● Work item: Beginning with the line containing "<h4>Average Error</h4>" and going on through the line containing "- [ ] 2 player mode", the lines below are to be returned exactly, pictures excluded and nothing added.

● Source data:

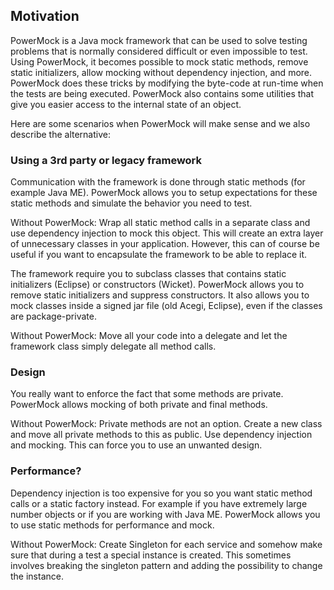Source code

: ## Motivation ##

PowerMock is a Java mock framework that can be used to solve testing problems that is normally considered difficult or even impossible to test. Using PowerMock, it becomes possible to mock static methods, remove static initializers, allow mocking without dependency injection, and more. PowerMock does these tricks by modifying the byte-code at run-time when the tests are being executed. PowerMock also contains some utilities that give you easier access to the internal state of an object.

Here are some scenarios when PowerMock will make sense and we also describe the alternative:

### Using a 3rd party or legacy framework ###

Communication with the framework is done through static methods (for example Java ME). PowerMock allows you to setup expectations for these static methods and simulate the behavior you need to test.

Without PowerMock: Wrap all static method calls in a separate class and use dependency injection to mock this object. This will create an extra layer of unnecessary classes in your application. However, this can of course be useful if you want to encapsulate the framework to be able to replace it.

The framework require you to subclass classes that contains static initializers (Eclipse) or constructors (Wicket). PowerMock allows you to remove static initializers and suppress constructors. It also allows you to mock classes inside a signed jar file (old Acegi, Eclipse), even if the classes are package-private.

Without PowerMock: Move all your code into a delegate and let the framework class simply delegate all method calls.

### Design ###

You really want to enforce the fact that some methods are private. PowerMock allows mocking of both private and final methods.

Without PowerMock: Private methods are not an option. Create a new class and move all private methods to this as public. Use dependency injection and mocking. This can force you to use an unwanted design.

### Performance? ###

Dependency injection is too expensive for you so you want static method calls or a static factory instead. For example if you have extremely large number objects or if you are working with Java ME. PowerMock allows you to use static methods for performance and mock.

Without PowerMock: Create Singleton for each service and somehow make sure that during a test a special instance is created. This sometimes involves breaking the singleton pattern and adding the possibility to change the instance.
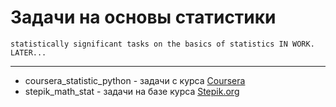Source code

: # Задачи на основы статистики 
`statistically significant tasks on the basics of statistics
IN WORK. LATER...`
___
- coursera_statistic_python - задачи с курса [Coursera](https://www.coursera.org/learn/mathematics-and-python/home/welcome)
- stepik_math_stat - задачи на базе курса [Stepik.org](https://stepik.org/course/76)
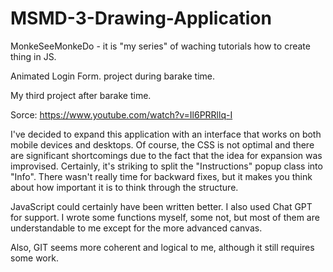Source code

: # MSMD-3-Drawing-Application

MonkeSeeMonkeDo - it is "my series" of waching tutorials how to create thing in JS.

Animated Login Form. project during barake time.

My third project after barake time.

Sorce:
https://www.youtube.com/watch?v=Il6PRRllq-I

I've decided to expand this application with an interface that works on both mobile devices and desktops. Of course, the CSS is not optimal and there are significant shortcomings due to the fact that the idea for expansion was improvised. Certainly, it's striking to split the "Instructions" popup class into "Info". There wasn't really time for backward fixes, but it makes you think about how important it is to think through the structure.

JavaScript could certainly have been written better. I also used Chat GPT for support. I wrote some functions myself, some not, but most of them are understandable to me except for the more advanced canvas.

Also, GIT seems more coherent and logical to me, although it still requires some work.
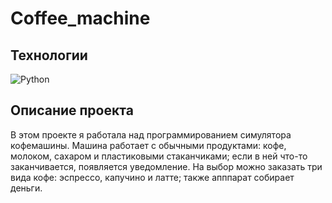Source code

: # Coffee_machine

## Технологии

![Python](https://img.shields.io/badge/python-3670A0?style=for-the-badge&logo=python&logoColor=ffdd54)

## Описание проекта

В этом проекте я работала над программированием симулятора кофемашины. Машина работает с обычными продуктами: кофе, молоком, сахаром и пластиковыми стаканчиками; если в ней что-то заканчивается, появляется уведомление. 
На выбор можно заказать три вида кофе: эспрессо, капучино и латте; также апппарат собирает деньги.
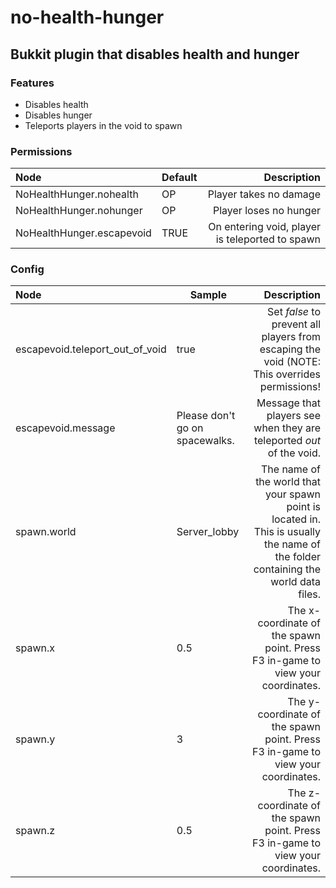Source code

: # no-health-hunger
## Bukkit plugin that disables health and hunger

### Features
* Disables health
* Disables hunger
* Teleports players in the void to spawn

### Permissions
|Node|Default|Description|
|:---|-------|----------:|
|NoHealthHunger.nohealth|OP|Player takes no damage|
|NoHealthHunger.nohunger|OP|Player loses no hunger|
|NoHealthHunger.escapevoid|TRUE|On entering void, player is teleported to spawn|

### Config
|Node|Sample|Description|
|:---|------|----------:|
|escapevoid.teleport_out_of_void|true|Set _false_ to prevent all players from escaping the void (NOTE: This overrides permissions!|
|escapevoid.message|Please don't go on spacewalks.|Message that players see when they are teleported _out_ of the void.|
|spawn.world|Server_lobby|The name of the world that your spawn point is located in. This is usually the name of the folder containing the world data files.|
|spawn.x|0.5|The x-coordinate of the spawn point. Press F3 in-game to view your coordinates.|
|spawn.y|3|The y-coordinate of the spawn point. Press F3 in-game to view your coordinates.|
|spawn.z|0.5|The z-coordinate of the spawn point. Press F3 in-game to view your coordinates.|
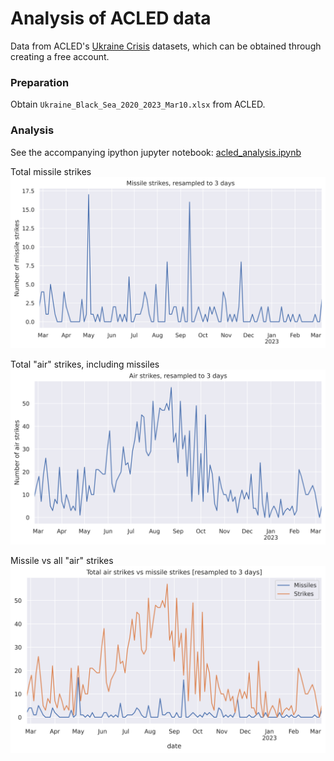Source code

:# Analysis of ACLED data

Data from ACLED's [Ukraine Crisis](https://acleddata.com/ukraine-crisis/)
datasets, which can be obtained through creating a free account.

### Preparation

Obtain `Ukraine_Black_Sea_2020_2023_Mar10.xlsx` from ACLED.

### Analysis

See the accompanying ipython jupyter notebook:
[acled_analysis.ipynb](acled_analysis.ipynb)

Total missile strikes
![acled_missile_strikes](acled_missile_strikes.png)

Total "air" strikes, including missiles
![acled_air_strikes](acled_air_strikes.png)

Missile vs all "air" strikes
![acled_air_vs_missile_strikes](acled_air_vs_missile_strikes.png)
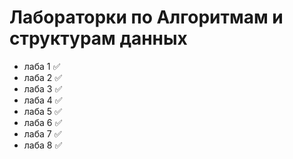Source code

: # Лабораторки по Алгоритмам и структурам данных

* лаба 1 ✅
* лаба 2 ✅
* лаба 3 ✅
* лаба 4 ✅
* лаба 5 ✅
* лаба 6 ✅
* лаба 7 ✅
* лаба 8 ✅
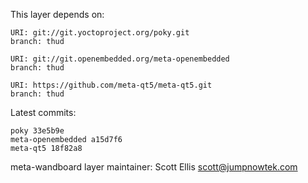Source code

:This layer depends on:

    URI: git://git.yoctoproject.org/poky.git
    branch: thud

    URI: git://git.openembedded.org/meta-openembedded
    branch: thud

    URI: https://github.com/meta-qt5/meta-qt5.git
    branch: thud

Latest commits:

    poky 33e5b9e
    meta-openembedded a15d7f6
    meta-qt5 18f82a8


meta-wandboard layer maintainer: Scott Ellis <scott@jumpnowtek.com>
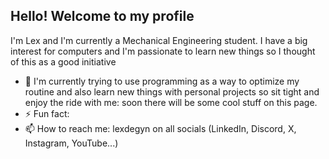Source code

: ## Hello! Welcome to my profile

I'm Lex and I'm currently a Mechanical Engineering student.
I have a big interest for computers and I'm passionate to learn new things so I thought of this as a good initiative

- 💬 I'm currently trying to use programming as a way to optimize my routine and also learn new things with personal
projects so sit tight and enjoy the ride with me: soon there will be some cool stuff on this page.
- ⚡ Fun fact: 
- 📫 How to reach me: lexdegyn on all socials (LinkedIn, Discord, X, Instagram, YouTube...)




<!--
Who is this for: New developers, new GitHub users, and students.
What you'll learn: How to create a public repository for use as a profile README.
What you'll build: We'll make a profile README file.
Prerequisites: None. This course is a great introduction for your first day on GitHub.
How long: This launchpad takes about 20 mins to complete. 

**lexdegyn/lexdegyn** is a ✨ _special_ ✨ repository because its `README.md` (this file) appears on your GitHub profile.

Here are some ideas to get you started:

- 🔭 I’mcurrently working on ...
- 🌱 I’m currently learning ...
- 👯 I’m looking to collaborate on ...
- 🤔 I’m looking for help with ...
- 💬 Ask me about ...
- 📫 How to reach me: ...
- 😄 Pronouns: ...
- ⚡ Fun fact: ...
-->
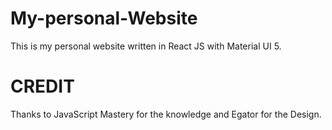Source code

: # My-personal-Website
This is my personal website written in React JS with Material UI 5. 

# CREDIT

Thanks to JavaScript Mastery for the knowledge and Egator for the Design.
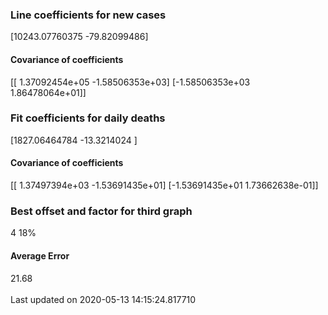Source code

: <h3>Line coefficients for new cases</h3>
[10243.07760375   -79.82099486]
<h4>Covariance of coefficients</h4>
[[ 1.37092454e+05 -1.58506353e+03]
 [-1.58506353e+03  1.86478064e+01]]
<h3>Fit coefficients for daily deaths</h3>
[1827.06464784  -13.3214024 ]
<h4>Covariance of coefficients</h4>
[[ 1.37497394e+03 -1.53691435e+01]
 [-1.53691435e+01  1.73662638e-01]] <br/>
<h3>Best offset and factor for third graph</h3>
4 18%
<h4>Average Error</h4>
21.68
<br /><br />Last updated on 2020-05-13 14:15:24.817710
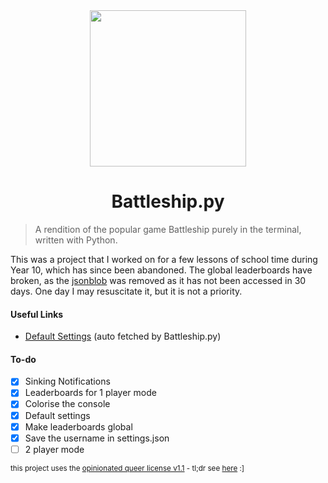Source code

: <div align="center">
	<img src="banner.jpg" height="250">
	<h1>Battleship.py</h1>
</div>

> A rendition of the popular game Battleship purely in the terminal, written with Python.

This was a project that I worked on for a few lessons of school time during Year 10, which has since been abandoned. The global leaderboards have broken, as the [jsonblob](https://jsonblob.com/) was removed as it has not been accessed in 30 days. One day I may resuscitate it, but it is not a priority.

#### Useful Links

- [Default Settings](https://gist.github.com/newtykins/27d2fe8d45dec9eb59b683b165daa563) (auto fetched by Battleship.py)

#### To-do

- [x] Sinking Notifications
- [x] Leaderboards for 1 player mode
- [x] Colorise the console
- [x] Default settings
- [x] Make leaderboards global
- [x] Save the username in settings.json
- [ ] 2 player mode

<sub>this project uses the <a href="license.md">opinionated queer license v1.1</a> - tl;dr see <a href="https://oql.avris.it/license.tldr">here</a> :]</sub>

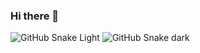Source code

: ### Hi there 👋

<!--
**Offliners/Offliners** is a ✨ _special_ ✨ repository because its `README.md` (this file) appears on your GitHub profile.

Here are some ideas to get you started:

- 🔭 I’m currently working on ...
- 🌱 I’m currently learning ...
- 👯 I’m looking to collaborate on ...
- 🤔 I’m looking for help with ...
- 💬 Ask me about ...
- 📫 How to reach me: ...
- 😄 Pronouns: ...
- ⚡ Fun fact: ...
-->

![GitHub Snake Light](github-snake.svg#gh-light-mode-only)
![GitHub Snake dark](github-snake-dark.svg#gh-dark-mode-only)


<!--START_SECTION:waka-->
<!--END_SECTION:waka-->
==
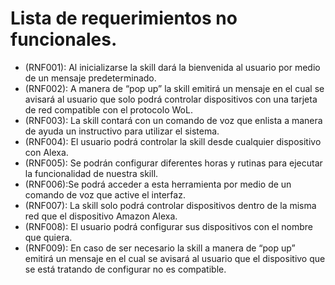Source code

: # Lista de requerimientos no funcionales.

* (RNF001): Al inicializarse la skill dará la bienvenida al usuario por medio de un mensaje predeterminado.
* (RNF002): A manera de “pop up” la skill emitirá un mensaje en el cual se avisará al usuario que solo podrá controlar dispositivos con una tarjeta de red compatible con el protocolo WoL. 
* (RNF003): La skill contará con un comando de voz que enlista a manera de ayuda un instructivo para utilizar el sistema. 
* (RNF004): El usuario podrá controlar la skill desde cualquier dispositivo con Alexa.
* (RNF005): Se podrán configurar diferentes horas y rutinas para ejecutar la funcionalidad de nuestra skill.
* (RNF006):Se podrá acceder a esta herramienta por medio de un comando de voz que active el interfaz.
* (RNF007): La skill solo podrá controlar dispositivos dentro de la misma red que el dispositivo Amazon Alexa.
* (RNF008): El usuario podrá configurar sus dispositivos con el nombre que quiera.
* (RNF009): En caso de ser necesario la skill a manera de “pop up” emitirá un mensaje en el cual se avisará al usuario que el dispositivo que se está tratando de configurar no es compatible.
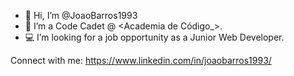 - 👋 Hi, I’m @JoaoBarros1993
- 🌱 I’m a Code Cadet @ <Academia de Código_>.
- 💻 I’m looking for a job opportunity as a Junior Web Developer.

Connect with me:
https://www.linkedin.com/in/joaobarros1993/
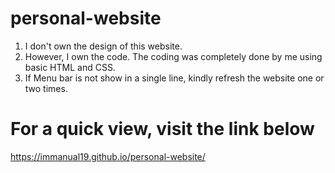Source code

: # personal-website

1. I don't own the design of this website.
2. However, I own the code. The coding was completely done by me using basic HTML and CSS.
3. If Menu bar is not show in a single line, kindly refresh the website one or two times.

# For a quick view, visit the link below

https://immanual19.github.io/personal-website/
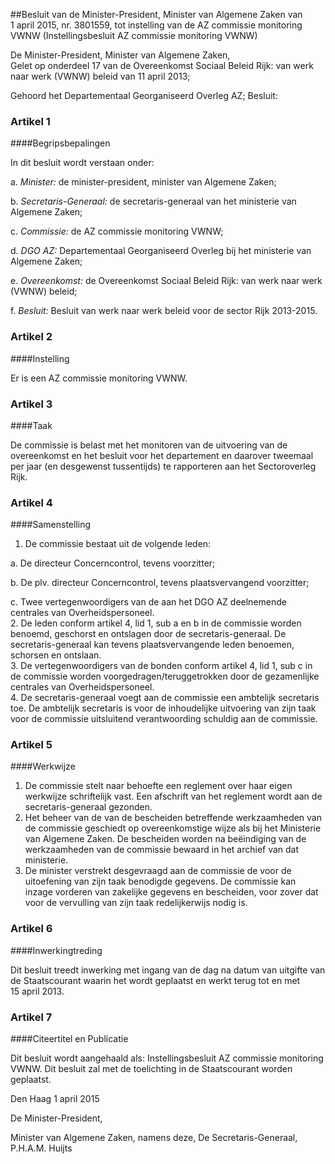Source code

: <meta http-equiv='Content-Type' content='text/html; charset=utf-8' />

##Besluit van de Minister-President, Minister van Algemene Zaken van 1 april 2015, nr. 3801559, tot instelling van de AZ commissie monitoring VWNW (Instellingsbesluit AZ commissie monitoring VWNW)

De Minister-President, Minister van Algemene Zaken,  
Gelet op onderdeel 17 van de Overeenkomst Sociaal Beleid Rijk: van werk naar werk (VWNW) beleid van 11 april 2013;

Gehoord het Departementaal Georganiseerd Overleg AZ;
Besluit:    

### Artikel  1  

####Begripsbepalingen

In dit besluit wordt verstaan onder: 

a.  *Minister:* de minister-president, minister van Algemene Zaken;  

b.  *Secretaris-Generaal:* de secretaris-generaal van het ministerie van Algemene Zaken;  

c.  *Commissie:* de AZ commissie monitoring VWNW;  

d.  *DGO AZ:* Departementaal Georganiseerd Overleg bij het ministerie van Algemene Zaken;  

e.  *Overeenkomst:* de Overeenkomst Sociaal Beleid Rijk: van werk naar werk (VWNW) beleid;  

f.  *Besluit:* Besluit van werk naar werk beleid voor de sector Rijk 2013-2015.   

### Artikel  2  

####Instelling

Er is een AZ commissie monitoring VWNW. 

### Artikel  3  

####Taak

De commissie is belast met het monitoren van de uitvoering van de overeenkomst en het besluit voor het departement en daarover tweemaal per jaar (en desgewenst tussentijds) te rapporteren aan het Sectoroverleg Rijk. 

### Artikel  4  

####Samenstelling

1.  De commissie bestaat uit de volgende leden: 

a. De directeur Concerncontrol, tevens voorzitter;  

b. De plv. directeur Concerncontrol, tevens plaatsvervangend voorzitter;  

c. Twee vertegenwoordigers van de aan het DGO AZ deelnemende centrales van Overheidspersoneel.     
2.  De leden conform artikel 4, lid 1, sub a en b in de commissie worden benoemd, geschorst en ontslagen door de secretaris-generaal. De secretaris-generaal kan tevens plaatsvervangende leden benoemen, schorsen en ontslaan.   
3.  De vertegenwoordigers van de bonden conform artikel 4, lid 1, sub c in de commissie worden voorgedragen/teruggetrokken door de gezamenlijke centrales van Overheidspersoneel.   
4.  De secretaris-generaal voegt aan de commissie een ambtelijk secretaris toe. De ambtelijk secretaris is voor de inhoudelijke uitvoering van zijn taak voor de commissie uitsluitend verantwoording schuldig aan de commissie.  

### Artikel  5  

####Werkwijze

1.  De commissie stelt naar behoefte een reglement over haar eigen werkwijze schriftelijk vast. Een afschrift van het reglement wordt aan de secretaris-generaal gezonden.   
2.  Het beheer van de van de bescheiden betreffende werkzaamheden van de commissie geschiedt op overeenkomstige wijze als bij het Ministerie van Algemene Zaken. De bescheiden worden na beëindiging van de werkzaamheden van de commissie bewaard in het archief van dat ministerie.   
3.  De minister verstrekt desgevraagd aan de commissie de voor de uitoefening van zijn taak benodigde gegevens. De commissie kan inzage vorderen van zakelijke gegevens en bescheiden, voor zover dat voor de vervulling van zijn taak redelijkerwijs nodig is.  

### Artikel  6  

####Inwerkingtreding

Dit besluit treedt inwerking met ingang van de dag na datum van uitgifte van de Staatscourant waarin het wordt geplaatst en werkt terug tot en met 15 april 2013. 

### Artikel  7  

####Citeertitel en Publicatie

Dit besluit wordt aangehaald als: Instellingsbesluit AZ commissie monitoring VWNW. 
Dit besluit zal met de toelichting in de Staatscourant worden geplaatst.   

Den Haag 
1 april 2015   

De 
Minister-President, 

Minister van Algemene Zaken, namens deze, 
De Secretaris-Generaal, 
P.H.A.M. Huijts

● Your solution:
<h4>Average Error</h4>
21.68
<br /><br />Last updated on 2020-05-13 14:15:24.817710
Source code

: <div align="center">
	<img src="banner.jpg" height="250">
	<h1>Battleship.py</h1>
</div>

> A rendition of the popular game Battleship purely in the terminal, written with Python.

This was a project that I worked on for a few lessons of school time during Year 10, which has since been abandoned. The global leaderboards have broken, as the [jsonblob](https://jsonblob.com/) was removed as it has not been accessed in 30 days. One day I may resuscitate it, but it is not a priority.

#### Useful Links

- [Default Settings](https://gist.github.com/newtykins/27d2fe8d45dec9eb59b683b165daa563) (auto fetched by Battleship.py)

#### To-do

- [x] Sinking Notifications
- [x] Leaderboards for 1 player mode
- [x] Colorise the console
- [x] Default settings
- [x] Make leaderboards global
- [x] Save the username in settings.json
- [ ] 2 player mode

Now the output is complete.